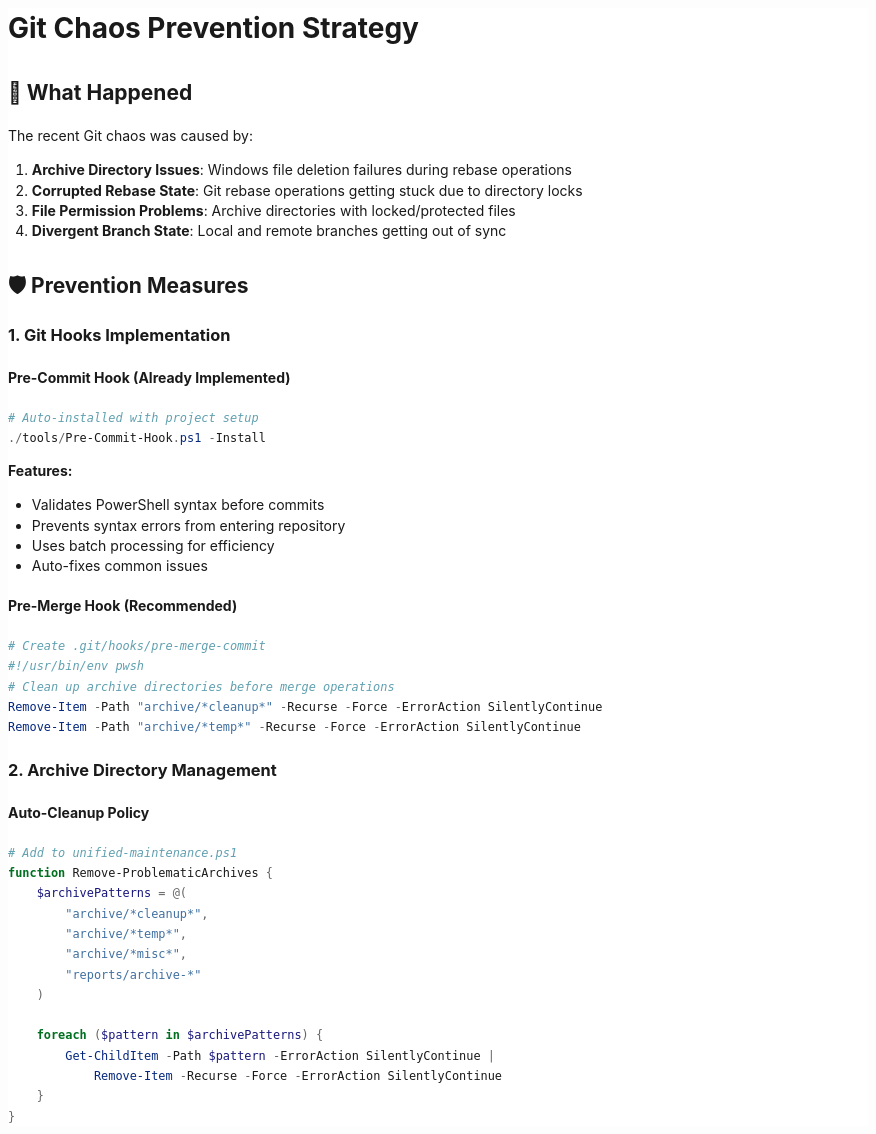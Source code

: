 # Git Chaos Prevention Strategy

## 🚨 What Happened
The recent Git chaos was caused by:
1. **Archive Directory Issues**: Windows file deletion failures during rebase operations
2. **Corrupted Rebase State**: Git rebase operations getting stuck due to directory locks
3. **File Permission Problems**: Archive directories with locked/protected files
4. **Divergent Branch State**: Local and remote branches getting out of sync

## 🛡️ Prevention Measures

### 1. Git Hooks Implementation

#### Pre-Commit Hook (Already Implemented)
```powershell
# Auto-installed with project setup
./tools/Pre-Commit-Hook.ps1 -Install
```

**Features:**
- Validates PowerShell syntax before commits
- Prevents syntax errors from entering repository
- Uses batch processing for efficiency
- Auto-fixes common issues

#### Pre-Merge Hook (Recommended)
```powershell
# Create .git/hooks/pre-merge-commit
#!/usr/bin/env pwsh
# Clean up archive directories before merge operations
Remove-Item -Path "archive/*cleanup*" -Recurse -Force -ErrorAction SilentlyContinue
Remove-Item -Path "archive/*temp*" -Recurse -Force -ErrorAction SilentlyContinue
```

### 2. Archive Directory Management

#### Auto-Cleanup Policy
```powershell
# Add to unified-maintenance.ps1
function Remove-ProblematicArchives {
    $archivePatterns = @(
        "archive/*cleanup*",
        "archive/*temp*", 
        "archive/*misc*",
        "reports/archive-*"
    )
    
    foreach ($pattern in $archivePatterns) {
        Get-ChildItem -Path $pattern -ErrorAction SilentlyContinue | 
            Remove-Item -Recurse -Force -ErrorAction SilentlyContinue
    }
}
```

- _Prompt_:
Copy out every line in the entries above that holds "SilentlyContinue".

- _Result for this task_:
Remove-Item -Path "archive/*cleanup*" -Recurse -Force -ErrorAction SilentlyContinue
Remove-Item -Path "archive/*temp*" -Recurse -Force -ErrorAction SilentlyContinue
        Get-ChildItem -Path $pattern -ErrorAction SilentlyContinue | 
            Remove-Item -Recurse -Force -ErrorAction SilentlyContinue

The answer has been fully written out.